His ranch is in the far north of California in Trinity County, in an area that's been hit especially hard by the state's recent wave of unprecedented snowfall.
The spring is calving season, and normally there's plenty of grass to feed newborns. But this year, the grass has been buried by up to seven feet of snow on some ranches. Puga was running out of hay when he got a call offering his herd a lifeline.
State, federal and local officials from neighboring Humboldt County had put together an emergency rescue operation to airdrop stranded cattle bales of hay. They called it "Operation Hay Drop."
Humboldt County Supervisor Michelle Bushnell says lots of cows in the area are going hungry because of the snow.
"They have absolutely no feed," she said. "There's no grass growing."
Bushnell, who also raises cattle, said she called other ranchers in the area to check in on them, and when she learned some hadn't been able to reach their cattle for over a week, she realized she had to do something.

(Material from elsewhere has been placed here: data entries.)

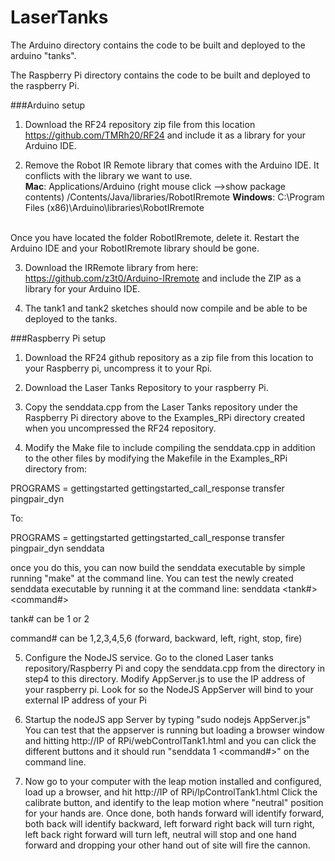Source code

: # LaserTanks

The Arduino directory contains the code to be built and deployed to the arduino "tanks".

The Raspberry Pi directory contains the code to be built and deployed to the raspberry Pi.

###Arduino setup
1) Download the RF24 repository zip file from this location https://github.com/TMRh20/RF24 and include it as a library for your Arduino IDE.  

2) Remove the Robot IR Remote library that comes with the Arduino IDE.  It conflicts with the library we want to use.<BR>
<B>Mac</B>: Applications/Arduino (right mouse click -->show package contents) /Contents/Java/libraries/RobotIRremote
<B>Windows</B>: C:\Program Files (x86)\Arduino\libraries\RobotIRremote
<BR>
Once you have located the folder RobotIRremote, delete it. Restart the Arduino IDE and your RobotIRremote library should be gone. 

3) Download the IRRemote library from here: https://github.com/z3t0/Arduino-IRremote and include the ZIP as a library for your Arduino IDE.

4) The tank1 and tank2 sketches should now compile and be able to be deployed to the tanks.

###Raspberry Pi setup
1) Download the RF24 github repository as a zip file from this location to your Raspberry pi, uncompress it to your Rpi.

2) Download the Laser Tanks Repository to your raspberry Pi.

3) Copy the senddata.cpp from the Laser Tanks repository under the Raspberry Pi directory above to the Examples_RPi directory created when you uncompressed the RF24 repository.

4) Modify the Make file to include compiling the senddata.cpp in addition to the other files by modifying the Makefile in the Examples_RPi directory from:

PROGRAMS = gettingstarted gettingstarted_call_response transfer pingpair_dyn

To:

PROGRAMS = gettingstarted gettingstarted_call_response transfer pingpair_dyn senddata

once you do this, you can now build the senddata executable by simple running "make" at the command line.
You can test the newly created senddata executable by running it at the command line:  senddata <tank#> <command#>

tank# can be 1 or 2

command# can be 1,2,3,4,5,6 (forward, backward, left, right, stop, fire)

5) Configure the NodeJS service.  Go to the cloned Laser tanks repository/Raspberry Pi and copy the senddata.cpp from the directory in step4 to this directory.   Modify AppServer.js to use the IP address of your raspberry pi.   Look for <REPLACE IP ADDRESS HERE> so the NodeJS AppServer will bind to your external IP address of your Pi

6) Startup the nodeJS app Server by typing "sudo nodejs AppServer.js"   You can test that the appserver is running but loading a browser window and hitting http://IP of RPi/webControlTank1.html and you can click the different buttons and it should run "senddata 1 <command#>" on the command line.

7) Now go to your computer with the leap motion installed and configured, load up a browser, and hit http://IP of RPi/lpControlTank1.html    Click the calibrate button, and identify to the leap motion where "neutral" position for your hands are.  Once done, both hands forward will identify forward, both back will identify backward, left forward right back will turn right, left back right forward will turn left, neutral will stop and one hand forward and dropping your other hand out of site will fire the cannon.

A longtime Humboldt County rancher John Rice had told Bushnell that when the area faced a similar storm in 1989, they called in the Coast Guard to drop hay from helicopters to stranded cows.
So Bushnell called Humboldt County Sheriff William Honsal and proposed a helicopter rescue for starving cows. Honsal went to the Coast Guard with the idea, and by midday Sunday, March 5 Operation Hay Drop was a go.
Authorities gathered coordinates of stranded herds, then flew out, looking for cows.
"The pilots are looking essentially for tracks in the snow," said Honsal. "They'll drop the hay in the area where they are, and what they found is [the cows] start coming out from under the trees and going towards the hay as soon as the helicopter takes off."
So far, Operation Hay Drop has been a success, said rancher Puga. The mission covers about 2,500 head of cattle over several miles.
"If it wasn't for them, I guarantee you 110% there'd be thousands of cattle that are dying. Thousands," Puga said.